== REQUIREMENT ==
Below are the entries; tally the lines holding the string "HtmlWebpackPluginConfig" and give only that figure.

== INPUT DATA ==

════════════════════

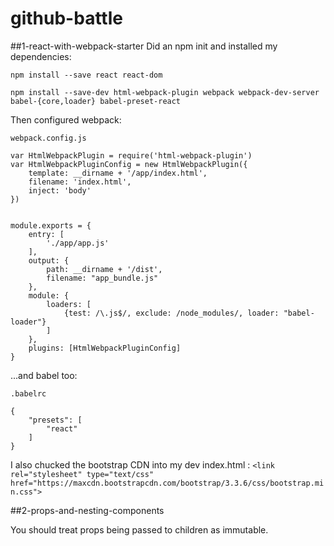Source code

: # github-battle

##1-react-with-webpack-starter
Did an npm init and installed my dependencies:

```
npm install --save react react-dom

npm install --save-dev html-webpack-plugin webpack webpack-dev-server babel-{core,loader} babel-preset-react
```

Then configured webpack:

```
webpack.config.js

var HtmlWebpackPlugin = require('html-webpack-plugin')
var HtmlWebpackPluginConfig = new HtmlWebpackPlugin({
	template: __dirname + '/app/index.html',
	filename: 'index.html',
	inject: 'body'
})


module.exports = {
	entry: [
		'./app/app.js'
	],
	output: {
		path: __dirname + '/dist',
		filename: "app_bundle.js"
	},
	module: {
		loaders: [
			{test: /\.js$/, exclude: /node_modules/, loader: "babel-loader"}
		]
	},
	plugins: [HtmlWebpackPluginConfig]
}

```

...and babel too:

```
.babelrc

{
	"presets": [
		"react"
	]
}
```

I also chucked the bootstrap CDN into my dev index.html : ```<link rel="stylesheet" type="text/css" href="https://maxcdn.bootstrapcdn.com/bootstrap/3.3.6/css/bootstrap.min.css">```


##2-props-and-nesting-components

You should treat props being passed to children as immutable.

════════════════════

== WRITTEN ANSWER ==
2